Overall, the polls showed that about 60 percent of South Africans felt the country was better run under apartheid, with both blacks and whites rating the current government less trustworthy, more corrupt, less able to enforce the law and less able to deliver government services than its white predecessor.
The surveys also found respondents giving more positive assessment of apartheid-era policies.
Whites had the highest levels of nostalgia, with 65 percent now identifying positive elements to whites-only rule compared with 59 percent in 2000 and 39 percent in 1995.
But black respondents were also beginning to wax nostalgic, with 20 percent now giving a positive rating to certain aspects of life under the apartheid regime, compared with 17 percent in 2000 and eight percent in 1995.
"This suggests that as time has passed and memories of what life was really like then become dim, people tend to positively emphasise the things that they do not see under the present system and de-emphasise the more harsh aspect," said one poll.
Mattes said the rise in pro-apartheid sentiments among blacks could reflect both the growing income inequalities within South Africa's black community - where many have actually grown poorer since the end of apartheid - as well as difficulties in dealing with government bureaucracy.
Despite growing nostalgia for the past, the poll found South Africans becoming more positive about their government and its direction for the future - although they rate unemployment, poverty, crime and Aids as serious challenges.
A total of 54 percent gave positive marks to the country's current system of government, up 18 points from 1995.
Among whites, 46 percent gave the current government positive ratings, compared with just 12 percent in 1995.
Seventy-four percent of respondents expressed optimism about how the country's political system would develop over the next 10 years, with long-term optimism among whites rising to 44 percent from 24 percent in 1995.
"As people, especially racial minorities, become more accustomed to the new order, they seem to be coming to terms with it, even as they moan and grumble about all its faults," said the poll.
The Afrobarometer polls are conducted as a collaboration between the Institute for Democracy in South Africa, the Centre for Democracy and Development in Ghana and Michigan State University.
The latest South African polls, which interviewed a racially representative sample of 2 400 South Africans in September and October, had a margin of error of plus or minus two percentage points.
They should all resign. :)
}:-)4
'I thought my boss was a devil.
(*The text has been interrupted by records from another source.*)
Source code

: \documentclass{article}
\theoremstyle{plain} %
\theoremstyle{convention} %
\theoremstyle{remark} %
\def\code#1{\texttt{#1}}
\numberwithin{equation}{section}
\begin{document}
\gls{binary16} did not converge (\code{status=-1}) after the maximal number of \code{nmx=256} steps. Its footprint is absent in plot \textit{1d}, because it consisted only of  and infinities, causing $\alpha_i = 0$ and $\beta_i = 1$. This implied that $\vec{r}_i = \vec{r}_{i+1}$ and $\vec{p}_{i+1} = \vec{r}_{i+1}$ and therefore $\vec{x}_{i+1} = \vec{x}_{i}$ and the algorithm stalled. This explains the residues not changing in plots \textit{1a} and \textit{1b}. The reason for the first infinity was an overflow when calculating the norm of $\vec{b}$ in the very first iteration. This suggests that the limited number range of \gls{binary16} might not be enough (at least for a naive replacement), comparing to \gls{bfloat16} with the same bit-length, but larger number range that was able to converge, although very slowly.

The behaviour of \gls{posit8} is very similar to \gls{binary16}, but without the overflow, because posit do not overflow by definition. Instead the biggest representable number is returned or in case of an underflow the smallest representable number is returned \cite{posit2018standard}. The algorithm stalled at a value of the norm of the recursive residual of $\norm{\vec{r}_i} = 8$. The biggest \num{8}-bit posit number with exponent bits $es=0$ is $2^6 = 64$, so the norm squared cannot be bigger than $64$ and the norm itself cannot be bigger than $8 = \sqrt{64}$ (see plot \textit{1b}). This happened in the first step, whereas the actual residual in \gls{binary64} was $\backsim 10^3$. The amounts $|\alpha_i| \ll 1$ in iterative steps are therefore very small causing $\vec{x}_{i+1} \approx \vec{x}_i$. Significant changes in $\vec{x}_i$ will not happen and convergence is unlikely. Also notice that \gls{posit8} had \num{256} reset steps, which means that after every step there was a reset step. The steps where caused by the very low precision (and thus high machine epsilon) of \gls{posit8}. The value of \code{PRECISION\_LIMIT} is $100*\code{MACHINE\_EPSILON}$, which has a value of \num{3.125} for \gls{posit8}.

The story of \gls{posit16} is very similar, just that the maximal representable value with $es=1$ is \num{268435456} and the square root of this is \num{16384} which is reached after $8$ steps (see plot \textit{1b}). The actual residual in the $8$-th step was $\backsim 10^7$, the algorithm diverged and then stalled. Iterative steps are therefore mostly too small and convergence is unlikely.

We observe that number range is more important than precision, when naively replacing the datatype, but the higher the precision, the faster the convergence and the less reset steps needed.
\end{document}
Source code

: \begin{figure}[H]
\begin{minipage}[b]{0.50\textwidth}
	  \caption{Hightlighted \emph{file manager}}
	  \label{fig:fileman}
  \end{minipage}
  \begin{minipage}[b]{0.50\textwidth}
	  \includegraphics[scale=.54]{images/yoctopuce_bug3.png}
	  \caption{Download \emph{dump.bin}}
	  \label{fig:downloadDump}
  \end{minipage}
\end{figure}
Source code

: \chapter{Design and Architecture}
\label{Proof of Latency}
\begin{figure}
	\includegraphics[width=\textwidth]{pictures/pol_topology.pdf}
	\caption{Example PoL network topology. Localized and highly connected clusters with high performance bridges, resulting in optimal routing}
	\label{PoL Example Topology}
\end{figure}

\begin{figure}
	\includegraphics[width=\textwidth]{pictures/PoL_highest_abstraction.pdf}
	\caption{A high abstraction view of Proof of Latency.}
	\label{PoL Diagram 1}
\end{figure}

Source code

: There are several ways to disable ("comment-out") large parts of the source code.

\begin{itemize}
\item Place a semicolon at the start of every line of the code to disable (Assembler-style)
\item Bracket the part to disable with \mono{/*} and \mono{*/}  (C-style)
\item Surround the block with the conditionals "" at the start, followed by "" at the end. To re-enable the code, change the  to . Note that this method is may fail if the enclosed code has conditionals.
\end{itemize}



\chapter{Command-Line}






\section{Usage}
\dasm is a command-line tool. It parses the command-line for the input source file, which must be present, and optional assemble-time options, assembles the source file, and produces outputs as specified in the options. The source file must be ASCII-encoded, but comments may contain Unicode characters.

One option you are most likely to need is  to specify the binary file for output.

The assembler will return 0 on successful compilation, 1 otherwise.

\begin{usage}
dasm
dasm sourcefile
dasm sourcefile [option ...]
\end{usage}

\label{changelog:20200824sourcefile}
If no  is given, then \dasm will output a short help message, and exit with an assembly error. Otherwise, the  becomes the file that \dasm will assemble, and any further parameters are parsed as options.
Not now, He was my saviour. '*** Charles Mushambati had always regarded Thom Martin as being among those "devil" Zimbabwean white farmers who grossly underpaid their workers and kept them in squalor. With hindsight, he now believes he was wrong. More than 60 white farmers had been arrested around Zimbabwe by yesterday as President Robert Mugabe cracked down on 1,800 farmers who were refusing to leave their land. His confiscation policy is supposedly aimed at helping people such as Mr Mushambati, but the 59-year-old labourer, like most of the 80,000 farm workers who have found themselves unemployed and homeless after their bosses went out of business, has lost his illusions.
Mr Mushambati had often quarrelled with Mr Martin over his wages, and was elated when he attended a rally before the 2000 parliamentary elections at which Mr Mugabe promised "land to my people". The labourer applied for a piece of land, but officials asked him for a Zanu-PF card, demonstrating membership of Mr Mugabe's ruling party, to attach to the application. He didn't have one. "They made it clear that no one would get land without a party card," he said. Mr Mushambati returned to work for Mr Martin, who paid him 4,000 Zimbabwe dollars (£50) a month. His wife also worked for the white farmer and they received free produce from Mr Martin, and sent their children to a school he built for his employees. "I used to think the boss was a devil, but with hindsight he was not. He was my saviour," said Mr Mushambati.
This is the future now facing Mr Mushambati - a plight often forgotten in the international attention devoted to the white farmers. Mr Martin told his workers last week he had given up the fight for his land and was emigrating to New Zealand. Mr Mushambati asked his employer to take him too. "Unfortunately, the boss said he will not own a farm any more. He is going to work in a hotel in New Zealand," said his employee of 20 years. He broke down. "I am finished. I have no future."***
Yes, that is the key, but it should not include the majority voting to take the property of the minority. Adhering to the law is also imperative.